Liverpool Sound and Vision Rating 7.5/10
Cast: Lucy Boynton, Toby Jones, Toby Stephens, Mark Stephens, Joe Armstrong, Mark Stanley, Juliet Stephenson, Bessie Carter, Arthur Darvill, Laurie Davidson, Amanda Drew, Gloria Obianyo, Jack Staddon, Ed Sayer, Adam Lawrence, Tony Wadham, Sidney Jackson, Darren Charman, Tim Pierpoint, Maddy Hill, Rowan Robinson, Audrey Brisson, Nigel Havers.
We live in a different time, crimes for the most part that shocked a generation that was still living with the hangover from the Victorian era, and which carried a greater degree of punishment, now would be scoured over completely, every detail of the crime pursued and in some cases the public response would be more noticeable, more intense, as social media informed people of everything that was reported; and an awful lot that wasn’t.
Today the death penalty imposed on Ruth Ellis still stirs the emotions of those vehemently against the use of capital crime decreed by the state on a person; and just as much as those who would declare openly that it should be reinstated for certain crimes; and there is no halfway measure. Either we move on and forgive, or we demand justice for those whose lives have been taken.
A Cruel Love: The Ruth Ellis Story sees the former nightclub hostess’ tale of murder and death, the moment of decision in which, for her own reason, or egged on by other forces, to take the life of David Blakley, and so set in stone the motion to abolish the death penalty for women…no matter the heinous reveal of the crime.
One could argue, as the television series makes great pains to illuminate to the viewer, that Ruth Ellis was a different kind of killer, and in many ways the force of strength and resolution shown by Lucy Boynton’s portrayal of the wronged women, suffering under the strain of miscarriage after being beaten by her lover, that whilst under the great mental strain of loss, jealousy, and the lack of expertise in her defence to overcome the all-boys club that wanted to see punishment exceed the crime.

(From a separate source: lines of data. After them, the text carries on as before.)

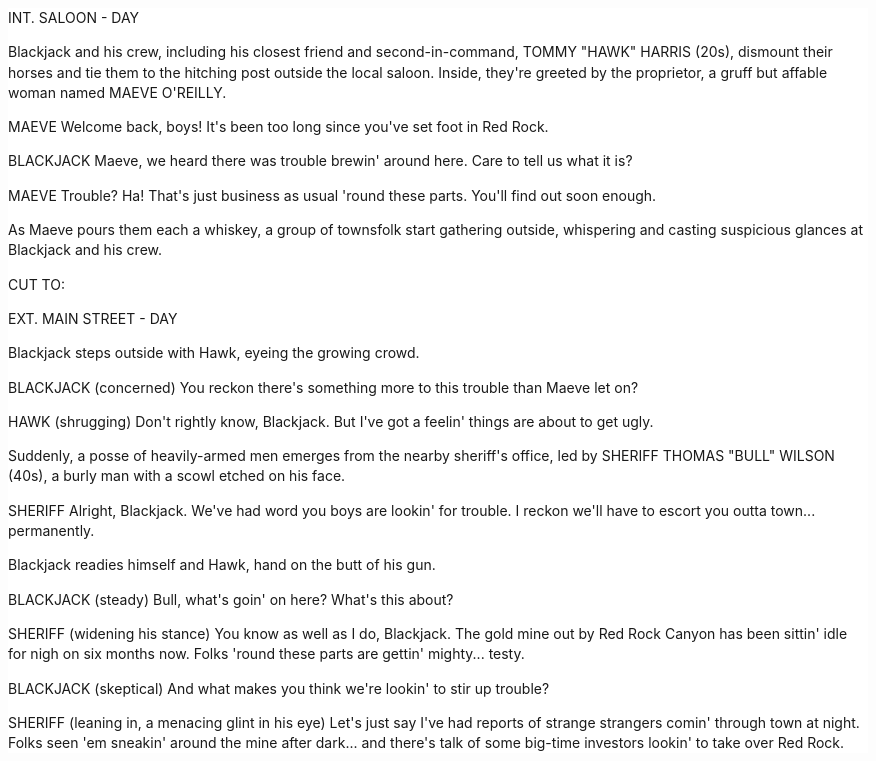 INT. SALOON - DAY

Blackjack and his crew, including his closest friend and second-in-command, TOMMY "HAWK" HARRIS (20s), dismount their horses and tie them to the hitching post outside the local saloon. Inside, they're greeted by the proprietor, a gruff but affable woman named MAEVE O'REILLY.

MAEVE
Welcome back, boys! It's been too long since you've set foot in Red Rock.

BLACKJACK
Maeve, we heard there was trouble brewin' around here. Care to tell us what it is?

MAEVE
Trouble? Ha! That's just business as usual 'round these parts. You'll find out soon enough.

As Maeve pours them each a whiskey, a group of townsfolk start gathering outside, whispering and casting suspicious glances at Blackjack and his crew.

CUT TO:

EXT. MAIN STREET - DAY

Blackjack steps outside with Hawk, eyeing the growing crowd.

BLACKJACK
(concerned)
You reckon there's something more to this trouble than Maeve let on?

HAWK
(shrugging)
Don't rightly know, Blackjack. But I've got a feelin' things are about to get ugly.

Suddenly, a posse of heavily-armed men emerges from the nearby sheriff's office, led by SHERIFF THOMAS "BULL" WILSON (40s), a burly man with a scowl etched on his face.

SHERIFF
Alright, Blackjack. We've had word you boys are lookin' for trouble. I reckon we'll have to escort you outta town... permanently.

Blackjack readies himself and Hawk, hand on the butt of his gun.

BLACKJACK
(steady)
Bull, what's goin' on here? What's this about?

SHERIFF
(widening his stance)
You know as well as I do, Blackjack. The gold mine out by Red Rock Canyon has been sittin' idle for nigh on six months now. Folks 'round these parts are gettin' mighty... testy.

BLACKJACK
(skeptical)
And what makes you think we're lookin' to stir up trouble?

SHERIFF
(leaning in, a menacing glint in his eye)
Let's just say I've had reports of strange strangers comin' through town at night. Folks seen 'em sneakin' around the mine after dark... and there's talk of some big-time investors lookin' to take over Red Rock.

Whilst it could be argued that murder is murder and deserves the full force of the law, Homicide Act of 1957 marks the crucial difference between that of intent and that of defence, and this is where arguments will be heard in favour of Ruth Ellis in the modern day, the moment of being punched in the stomach which caused the miscarriage of the unborn baby, became in itself a miscarriage of justice, and one that should now, like Derek Bentley’s overturning of the original sentence, be seen as possible as leading to a posthumous pardon.
A Cruel Love: The Ruth Ellis Story is soft on the eye, it does not pursue the line of complete violence and over passionate demands for the irrational addition of scenes that add nothing to the case; facts, cold, hard, and in many ways, damnable, but nevertheless ones that show the steel of the woman, and the crime committed.